もちろん大量にため込む必要はありませんが、家庭で使いやすい量を残しておくのも一つの備えです。
クーラーボックスも防災用品になる
キャンプやレジャーで使うクーラーボックスがある家庭なら、防災時にも活用できる可能性があります。
停電時に冷蔵庫から必要な食品だけを取り出し、保冷剤と一緒にクーラーボックスへ移す方法もあります。

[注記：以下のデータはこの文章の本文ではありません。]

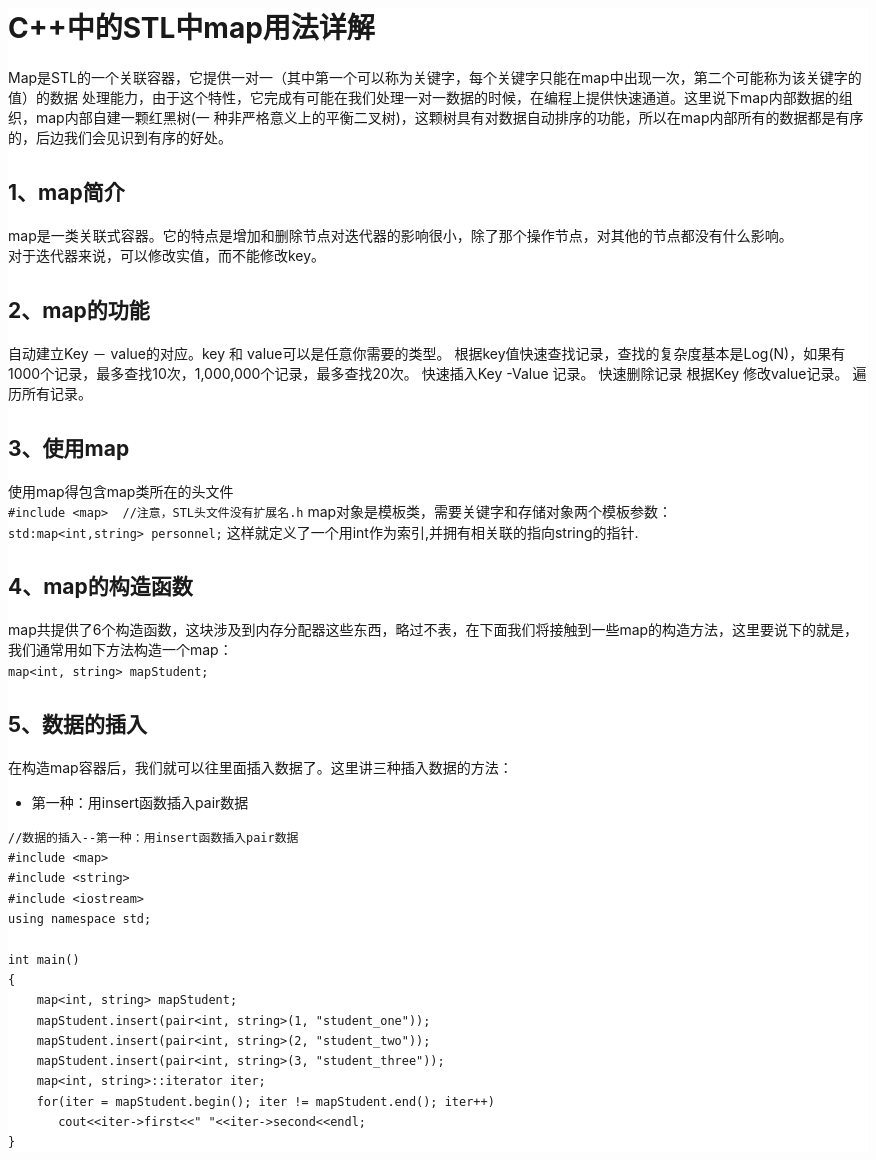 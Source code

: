 # C++中的STL中map用法详解

Map是STL的一个关联容器，它提供一对一（其中第一个可以称为关键字，每个关键字只能在map中出现一次，第二个可能称为该关键字的值）的数据 处理能力，由于这个特性，它完成有可能在我们处理一对一数据的时候，在编程上提供快速通道。这里说下map内部数据的组织，map内部自建一颗红黑树(一 种非严格意义上的平衡二叉树)，这颗树具有对数据自动排序的功能，所以在map内部所有的数据都是有序的，后边我们会见识到有序的好处。  

## 1、map简介
map是一类关联式容器。它的特点是增加和删除节点对迭代器的影响很小，除了那个操作节点，对其他的节点都没有什么影响。  
对于迭代器来说，可以修改实值，而不能修改key。  

## 2、map的功能
自动建立Key － value的对应。key 和 value可以是任意你需要的类型。
根据key值快速查找记录，查找的复杂度基本是Log(N)，如果有1000个记录，最多查找10次，1,000,000个记录，最多查找20次。
快速插入Key -Value 记录。
快速删除记录
根据Key 修改value记录。
遍历所有记录。
 
## 3、使用map
使用map得包含map类所在的头文件  
`#include <map>  //注意，STL头文件没有扩展名.h`
map对象是模板类，需要关键字和存储对象两个模板参数：  
`std:map<int,string> personnel;`
这样就定义了一个用int作为索引,并拥有相关联的指向string的指针.  

## 4、map的构造函数
 
map共提供了6个构造函数，这块涉及到内存分配器这些东西，略过不表，在下面我们将接触到一些map的构造方法，这里要说下的就是，我们通常用如下方法构造一个map：  
`map<int, string> mapStudent;`

## 5、数据的插入
 
在构造map容器后，我们就可以往里面插入数据了。这里讲三种插入数据的方法：  

* 第一种：用insert函数插入pair数据  

```
//数据的插入--第一种：用insert函数插入pair数据  
#include <map>
#include <string>
#include <iostream>
using namespace std;

int main()
{
    map<int, string> mapStudent;
    mapStudent.insert(pair<int, string>(1, "student_one"));
    mapStudent.insert(pair<int, string>(2, "student_two"));
    mapStudent.insert(pair<int, string>(3, "student_three"));
    map<int, string>::iterator iter;
    for(iter = mapStudent.begin(); iter != mapStudent.end(); iter++)
       cout<<iter->first<<" "<<iter->second<<endl;
}

```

冷蔵庫を何度も開け閉めせずに済むという点でも役立ちます。
防災の日には、
- クーラーボックスはどこにあるか
- 保冷剤はどこにあるか
- すぐ取り出せる状態か
も確認してみましょう。
停電したら何から食べる?
家庭の食料を活用する場合は、保存状態を確認しながら、傷みやすいものから使うことを考えます。
大まかな考え方としては、
- 冷蔵庫の傷みやすい食品
- 冷凍庫の食品
- 常温保存食品
- 長期保存用の非常食
という順番を意識する方法があります。
ただし、停電時間や室温、食品の種類によって安全性は変わります。
見た目やにおいだけで安全だと判断せず、保存状態に不安がある食品は無理に食べないことも大切です。
冷蔵庫の「食べ切り献立」を考えておく
防災の日には、冷蔵庫の中を見ながら、
「停電したら、この食材で何を作る?」
と考えてみるのもおすすめです。
例えば、
- 肉と野菜をまとめて炒める
- 卵を早めに料理に使う
- 冷凍肉や冷凍魚を順番に調理する
- 残っている野菜を汁物に使う
などです。
ただし、停電時にガスも止まっている可能性があります。
調理する場合は、カセットコンロなど別の熱源についても備えておく必要があります。
冷蔵庫に「加熱しなくても食べられるもの」もあると便利
停電だけでなくガスや水道も止まった場合、調理できる食品には限りがあります。
普段の冷蔵庫にも、
- そのまま食べられる食品
- 開封してすぐ食べられる食品
- 調理工程が少ない食品
があると、災害直後の食事に活用しやすくなります。
非常食だけでなく、普段の食品にも「調理しなくても食べられるか」という視点を持ってみましょう。
冷凍ご飯も災害時に活用できる
普段からご飯を冷凍している家庭も多いと思います。
停電時には冷凍ご飯も徐々に解凍されていきます。
安全に食べられる状態であれば早めに加熱して食べるなど、家庭の食料として活用できます。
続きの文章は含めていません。